Sent from my LM-Q710.FG using Tapatalk


----------



## Kiss4aFrog (Nov 3, 2013)

:welcome: to SBF 

You might want to email or call MTD and see if they can send you a manual on it. Paper, PDF, .... ?

I know I've seen it sold as a Craftsman and Cub Cadet too.
Not sure if this is an exact crossover and the diagrams leave a lot to be desired https://www.searspartsdirect.com/model/2e5pl0p3nh-000247/craftsman-247888540-gas-snowblower-parts

https://www.ebay.com/itm/CRAFTSMAN-...L-2-WITH-ILLUSTRATED-PARTS-LIST-/371713089752
https://lawn-garden.needmanual.com/craftsman-247-888540-28-snow-blower-owners-manual.html


.


----------



## Pedalspinner (Dec 26, 2020)

JFL011960 said:


> Got this snowblower with 4 wheel drive, Yard-Man by MTD ID on sticker model # 31AH4Q3G501, when I search the MTD site for a parts/operator manual this model does not exist, Instead I find Cub Cadet model 31AH4Q3G100 4 Wheel Drive and White Outdoor model 31AH4Q3G190 4 wheel drive, these appear to be the same unit but I really wish I could find the exact manual for the MTD model.
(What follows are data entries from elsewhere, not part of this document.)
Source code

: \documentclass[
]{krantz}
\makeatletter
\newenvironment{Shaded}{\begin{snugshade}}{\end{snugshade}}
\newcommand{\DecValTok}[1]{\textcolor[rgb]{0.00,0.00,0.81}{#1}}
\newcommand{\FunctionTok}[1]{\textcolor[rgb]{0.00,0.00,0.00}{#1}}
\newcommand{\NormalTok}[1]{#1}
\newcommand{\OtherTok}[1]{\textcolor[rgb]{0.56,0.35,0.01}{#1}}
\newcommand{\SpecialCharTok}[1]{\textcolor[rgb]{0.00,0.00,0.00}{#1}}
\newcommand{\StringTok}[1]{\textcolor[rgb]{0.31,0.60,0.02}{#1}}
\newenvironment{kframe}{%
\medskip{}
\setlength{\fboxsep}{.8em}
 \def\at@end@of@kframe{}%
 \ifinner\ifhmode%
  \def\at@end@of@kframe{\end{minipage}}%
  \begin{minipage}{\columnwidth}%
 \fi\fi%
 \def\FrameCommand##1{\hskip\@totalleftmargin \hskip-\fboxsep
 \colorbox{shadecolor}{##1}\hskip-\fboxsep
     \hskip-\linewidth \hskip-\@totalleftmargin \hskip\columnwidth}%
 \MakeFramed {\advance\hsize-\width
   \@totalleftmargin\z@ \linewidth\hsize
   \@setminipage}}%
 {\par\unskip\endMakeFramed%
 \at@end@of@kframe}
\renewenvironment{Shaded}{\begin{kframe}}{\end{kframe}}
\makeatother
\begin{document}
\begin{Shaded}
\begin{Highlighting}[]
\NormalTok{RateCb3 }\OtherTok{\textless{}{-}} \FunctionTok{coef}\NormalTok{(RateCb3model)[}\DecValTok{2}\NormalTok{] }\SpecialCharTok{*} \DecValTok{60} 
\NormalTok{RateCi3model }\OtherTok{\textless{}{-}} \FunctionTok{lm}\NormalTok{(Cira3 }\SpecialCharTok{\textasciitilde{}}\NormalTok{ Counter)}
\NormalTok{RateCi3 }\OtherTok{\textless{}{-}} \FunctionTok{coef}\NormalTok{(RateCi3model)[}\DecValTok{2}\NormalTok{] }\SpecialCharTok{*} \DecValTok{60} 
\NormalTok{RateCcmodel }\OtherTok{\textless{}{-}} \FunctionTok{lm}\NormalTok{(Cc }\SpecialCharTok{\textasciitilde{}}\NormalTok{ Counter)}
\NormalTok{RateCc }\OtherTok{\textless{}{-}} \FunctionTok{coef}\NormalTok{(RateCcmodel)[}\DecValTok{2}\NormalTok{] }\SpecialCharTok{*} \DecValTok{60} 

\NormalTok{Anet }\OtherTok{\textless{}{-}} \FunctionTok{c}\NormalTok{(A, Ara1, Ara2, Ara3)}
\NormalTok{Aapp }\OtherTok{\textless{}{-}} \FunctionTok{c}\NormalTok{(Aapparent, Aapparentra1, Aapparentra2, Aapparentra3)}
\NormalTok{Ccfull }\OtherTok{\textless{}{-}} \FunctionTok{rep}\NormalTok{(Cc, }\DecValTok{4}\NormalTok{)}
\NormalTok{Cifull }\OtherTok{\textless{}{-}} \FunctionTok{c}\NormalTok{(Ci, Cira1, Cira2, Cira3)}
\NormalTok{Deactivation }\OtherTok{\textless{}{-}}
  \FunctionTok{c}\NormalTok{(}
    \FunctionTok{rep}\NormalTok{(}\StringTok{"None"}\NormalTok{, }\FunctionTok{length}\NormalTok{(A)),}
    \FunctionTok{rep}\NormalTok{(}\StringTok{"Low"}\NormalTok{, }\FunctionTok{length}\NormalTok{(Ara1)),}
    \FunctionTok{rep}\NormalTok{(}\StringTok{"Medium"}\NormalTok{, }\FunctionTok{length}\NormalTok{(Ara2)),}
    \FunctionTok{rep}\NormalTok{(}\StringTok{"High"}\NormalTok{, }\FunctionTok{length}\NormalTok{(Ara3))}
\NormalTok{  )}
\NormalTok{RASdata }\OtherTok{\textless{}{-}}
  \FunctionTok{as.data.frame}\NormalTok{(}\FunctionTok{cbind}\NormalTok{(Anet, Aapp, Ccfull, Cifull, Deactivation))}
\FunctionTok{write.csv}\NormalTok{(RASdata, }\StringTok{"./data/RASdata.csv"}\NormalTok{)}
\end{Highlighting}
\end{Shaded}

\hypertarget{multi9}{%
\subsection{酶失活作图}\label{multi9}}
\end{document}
Anyone here have one or can direct me to one would be appreciated, tried loading pic but cannot figure out how to.


Does this help?








YARD-MAN 31AH5C3F401 OPERATOR'S MANUAL Pdf Download


View and Download Yard-Man 31AH5C3F401 operator's manual online. MTD Snow Thrower Operator’s Manual. 31AH5C3F401 snow blower pdf manual download. Also for: 31ah5q3g401.




www.manualslib.com


----------



## laser3kw (Feb 11, 2018)

we all know there are a lot of cross over models. I would speculate that the "31AH4Q3G" portion describes the basic chassis / drive / engine / production year and the last three numbers (501) are Brand specific items such as stickers and maybe alternate features (knobs or such). As Kiss4afrog suggested, call MTD for your manual, just for peace of mind. I keep spread sheets of my various repairs and note within them the cross over models for future use.


----------



## Grizzlyblackopps (Jan 6, 2022)

did you ever find a service manual for that machine? I’m in the same situation


----------